Within the year 1724–1725, Handel wrote three great operas in succession for the Royal Academy of Music, each with Senesino and Francesca Cuzzoni as the stars, Giulio Cesare,Tamerlano, and Rodelinda.

The directors of the Royal Academy of Music decided to increase the appeal of the operas by bringing another internationally famous singer, the soprano Faustina Bordoni, to join the established London stars Cuzzoni and Senesino, as was reported in the London press - the Daily Journal wrote on 31 August 1725 'We hear that the Royal Academy (of) Musick, in the Hay Market, have contracted with famous Chauntess for 2500 l. who is coming over from Italy against the Winter'

with the London Journal adding "'Signiora Faustina, a famous Italian Lady, is coming over this Winter to rival Signiora Cuzzoni".

However Faustina did not arrive when expected, which meant that the opera Handel was composing to feature two equally important leading ladies, Alessandro, was not suitable for the gap in the opera house's schedule which had to be filled.
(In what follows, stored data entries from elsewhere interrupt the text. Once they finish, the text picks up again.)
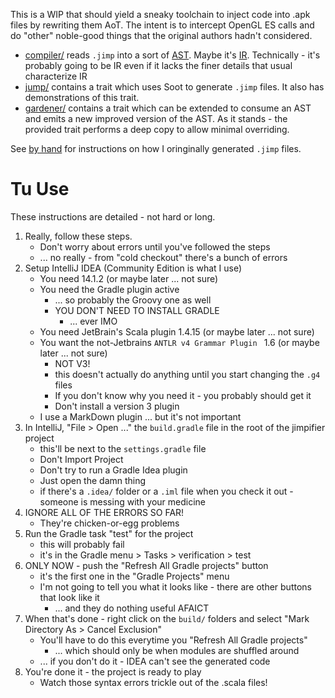 This is a WIP that should yield a sneaky toolchain to inject code into .apk files by rewriting them AoT.
The intent is to intercept OpenGL ES calls and do "other" noble-good things that the original authors hadn't considered.

* [compiler/](compiler/) reads `.jimp` into a sort of [AST](http://en.wikipedia.org/wiki/Abstract_syntax_tree). Maybe it's [IR](http://en.wikipedia.org/wiki/Intermediate_language#Intermediate_representation). Technically - it's probably going to be IR even if it lacks the finer details that usual characterize IR
* [jump/](jump/) contains a trait which uses Soot to generate `.jimp` files. It also has demonstrations of this trait.
* [gardener/](gardener/) contains a trait which can be extended to consume an AST and emits a new improved version of the AST. As it stands - the provided trait performs a deep copy to allow minimal overriding.

See [by hand](by-hand/) for instructions on how I oringinally generated `.jimp` files.

# Tu Use

These instructions are detailed - not hard or long.

1. Really, follow these steps.
	* Don't worry about errors until you've followed the steps
	* ... no really - from "cold checkout" there's a bunch of errors
1. Setup IntelliJ IDEA (Community Edition is what I use)
	* You need 14.1.2 (or maybe later ... not sure)
	* You need the Gradle plugin active
		* ... so probably the Groovy one as well
		* YOU DON'T NEED TO INSTALL GRADLE
			* ... ever IMO
	* You need JetBrain's Scala plugin 1.4.15 (or maybe later ... not sure)
	* You want the not-Jetbrains `ANTLR v4 Grammar Plugin ` 1.6 (or maybe later ... not sure)
		* NOT V3!
		* this doesn't actually do anything until you start changing the `.g4` files
		* If you don't know why you need it - you probably should get it
		* Don't install a version 3 plugin
	* I use a MarkDown plugin ... but it's not important
1. In IntelliJ, "File > Open ..." the `build.gradle` file in the root of the jimpifier project
	* this'll be next to the `settings.gradle` file
	* Don't Import Project
	* Don't try to run a Gradle Idea plugin
	* Just open the damn thing
 	* if there's a `.idea/` folder or a `.iml` file when you check it out - someone is messing with your medicine
1. IGNORE ALL OF THE ERRORS SO FAR!
	* They're chicken-or-egg problems
1. Run the Gradle task "test" for the project
	* this will probably fail
	* it's in the Gradle menu > Tasks > verification > test
1. ONLY NOW - push the "Refresh All Gradle projects" button
	* it's the first one in the "Gradle Projects" menu
	* I'm not going to tell you what it looks like - there are other buttons that look like it
		* ... and they do nothing useful AFAICT
1. When that's done - right click on the `build/` folders and select "Mark Directory As > Cancel Exclusion"
	* You'll have to do this everytime you "Refresh All Gradle projects"
		* ... which should only be when modules are shuffled around
	* ... if you don't do it - IDEA can't see the generated code
1. You're done it - the project is ready to play
	* Watch those syntax errors trickle out of the .scala files!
For this reason he composed Scipione in three weeks and it received its first performance ten days after he finished composing it.

The haste in which Scipione was put together perhaps shows in the finished work, although it was successful with London audiences and contains much beautiful music, as 18th century musicologist Charles Burney wrote: though the first act of this opera is rather feeble, and the last not so excellent as that of some of his other dramas, the second act contains beauties of various kinds sufficient to establish its reputation, as a work worthy of its great author in his meridian splendor.
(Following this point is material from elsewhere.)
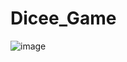 # Dicee_Game
![image](https://github.com/Renjith20/Dicee_Game/assets/93483303/5ea35492-d410-4384-86c0-5c6ec683bb1b)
Ellen Harris has discussed Handel's specific use of musical keys in the opera, noting, for example, that the opera starts and concludes in G major. Winton Dean has noted that the opera originally contained the character of Rosalba, mother to Berenice. However, because the singer originally scheduled for the role of Rosalba was not available, that role was removed and the music and text transferred to other characters. In addition, Dean has commented on dramatic weaknesses in the plot of act 3.
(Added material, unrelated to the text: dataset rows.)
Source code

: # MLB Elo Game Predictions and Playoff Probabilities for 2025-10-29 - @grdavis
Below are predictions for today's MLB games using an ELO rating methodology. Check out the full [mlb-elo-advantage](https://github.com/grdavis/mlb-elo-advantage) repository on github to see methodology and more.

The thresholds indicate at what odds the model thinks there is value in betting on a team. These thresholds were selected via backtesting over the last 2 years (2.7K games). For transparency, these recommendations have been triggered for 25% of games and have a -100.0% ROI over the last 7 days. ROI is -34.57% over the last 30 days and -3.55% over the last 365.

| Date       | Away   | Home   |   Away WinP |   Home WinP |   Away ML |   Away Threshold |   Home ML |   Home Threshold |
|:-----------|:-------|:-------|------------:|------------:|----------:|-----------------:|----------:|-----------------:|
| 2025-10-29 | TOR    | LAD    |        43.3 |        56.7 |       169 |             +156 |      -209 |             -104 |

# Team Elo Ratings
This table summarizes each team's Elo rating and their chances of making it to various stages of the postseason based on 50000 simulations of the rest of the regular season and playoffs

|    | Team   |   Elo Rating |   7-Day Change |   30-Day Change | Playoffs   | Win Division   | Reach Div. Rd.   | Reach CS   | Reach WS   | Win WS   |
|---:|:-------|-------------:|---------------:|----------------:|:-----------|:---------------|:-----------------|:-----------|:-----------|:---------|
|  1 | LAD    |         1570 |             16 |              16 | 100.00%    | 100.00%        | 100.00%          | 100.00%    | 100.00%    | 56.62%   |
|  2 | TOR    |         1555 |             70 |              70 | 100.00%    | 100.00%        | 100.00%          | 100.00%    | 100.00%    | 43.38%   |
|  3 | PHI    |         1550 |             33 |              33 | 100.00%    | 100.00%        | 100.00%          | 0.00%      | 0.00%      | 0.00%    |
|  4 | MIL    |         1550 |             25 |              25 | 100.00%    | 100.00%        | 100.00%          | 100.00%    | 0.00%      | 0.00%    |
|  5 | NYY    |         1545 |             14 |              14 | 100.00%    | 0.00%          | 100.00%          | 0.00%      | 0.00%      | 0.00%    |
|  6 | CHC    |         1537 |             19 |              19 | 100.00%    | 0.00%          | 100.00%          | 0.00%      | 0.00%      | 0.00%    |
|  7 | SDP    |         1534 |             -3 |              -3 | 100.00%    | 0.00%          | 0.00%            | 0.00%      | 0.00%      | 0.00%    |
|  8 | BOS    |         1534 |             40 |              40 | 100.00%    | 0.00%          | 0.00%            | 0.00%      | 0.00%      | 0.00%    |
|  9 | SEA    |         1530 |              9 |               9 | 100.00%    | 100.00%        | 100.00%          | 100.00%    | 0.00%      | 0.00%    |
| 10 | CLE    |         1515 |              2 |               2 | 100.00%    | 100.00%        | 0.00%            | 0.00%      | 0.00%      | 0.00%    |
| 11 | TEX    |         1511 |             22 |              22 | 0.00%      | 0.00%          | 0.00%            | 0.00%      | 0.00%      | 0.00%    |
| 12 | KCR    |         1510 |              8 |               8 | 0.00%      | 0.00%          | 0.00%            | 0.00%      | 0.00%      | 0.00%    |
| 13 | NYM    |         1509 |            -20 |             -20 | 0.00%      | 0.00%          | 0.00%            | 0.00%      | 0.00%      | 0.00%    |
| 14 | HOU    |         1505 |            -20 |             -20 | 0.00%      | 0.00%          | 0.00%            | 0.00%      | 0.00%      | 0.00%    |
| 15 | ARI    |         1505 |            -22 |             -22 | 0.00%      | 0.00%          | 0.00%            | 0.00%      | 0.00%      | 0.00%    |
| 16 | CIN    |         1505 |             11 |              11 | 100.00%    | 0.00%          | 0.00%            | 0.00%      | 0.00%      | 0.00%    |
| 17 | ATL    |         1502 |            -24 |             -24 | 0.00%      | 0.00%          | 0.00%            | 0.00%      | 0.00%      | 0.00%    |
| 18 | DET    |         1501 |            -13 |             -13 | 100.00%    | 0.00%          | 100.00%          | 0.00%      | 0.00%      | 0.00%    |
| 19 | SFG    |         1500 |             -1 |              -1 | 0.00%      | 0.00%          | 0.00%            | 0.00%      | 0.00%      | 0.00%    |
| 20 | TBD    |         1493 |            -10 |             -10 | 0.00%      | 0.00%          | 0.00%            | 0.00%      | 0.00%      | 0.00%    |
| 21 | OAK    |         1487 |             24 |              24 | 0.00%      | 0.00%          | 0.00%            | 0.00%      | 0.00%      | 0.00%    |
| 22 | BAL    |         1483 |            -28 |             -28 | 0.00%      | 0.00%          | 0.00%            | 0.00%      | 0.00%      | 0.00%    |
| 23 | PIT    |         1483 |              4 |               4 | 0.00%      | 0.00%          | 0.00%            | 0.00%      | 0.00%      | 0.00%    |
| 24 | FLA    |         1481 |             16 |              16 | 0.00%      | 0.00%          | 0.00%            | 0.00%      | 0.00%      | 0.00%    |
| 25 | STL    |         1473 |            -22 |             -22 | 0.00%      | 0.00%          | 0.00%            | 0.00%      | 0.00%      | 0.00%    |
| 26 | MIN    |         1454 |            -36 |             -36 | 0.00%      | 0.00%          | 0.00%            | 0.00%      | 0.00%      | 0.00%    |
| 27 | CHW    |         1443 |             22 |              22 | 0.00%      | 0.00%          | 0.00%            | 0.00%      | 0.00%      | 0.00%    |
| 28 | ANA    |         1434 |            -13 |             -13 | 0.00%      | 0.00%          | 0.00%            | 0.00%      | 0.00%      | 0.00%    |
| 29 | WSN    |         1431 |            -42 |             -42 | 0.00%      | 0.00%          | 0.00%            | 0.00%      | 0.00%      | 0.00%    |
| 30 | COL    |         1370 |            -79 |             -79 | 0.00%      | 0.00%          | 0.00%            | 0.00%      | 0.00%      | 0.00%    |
The opera is scored for two recorders, two flutes, two oboes, bassoon, two horns, strings, and continuo instruments (cello, lute, harpsichord).

==Recordings==
- Complete recording conducted by Christophe Rousset. Les Talens Lyriques. 3CDs FNAC 1994, reissue Aparté/Ambroisie 2010. Scipione: Derek Lee Ragin; Berenice: Sandrine Piau; Lucejo: Doris Lamprecht, mezzo-soprano; Ernando: Olivier Lallouette, baritone; Armira: Vanda Tabery, soprano; Lelio: Guy Fletcher, tenor.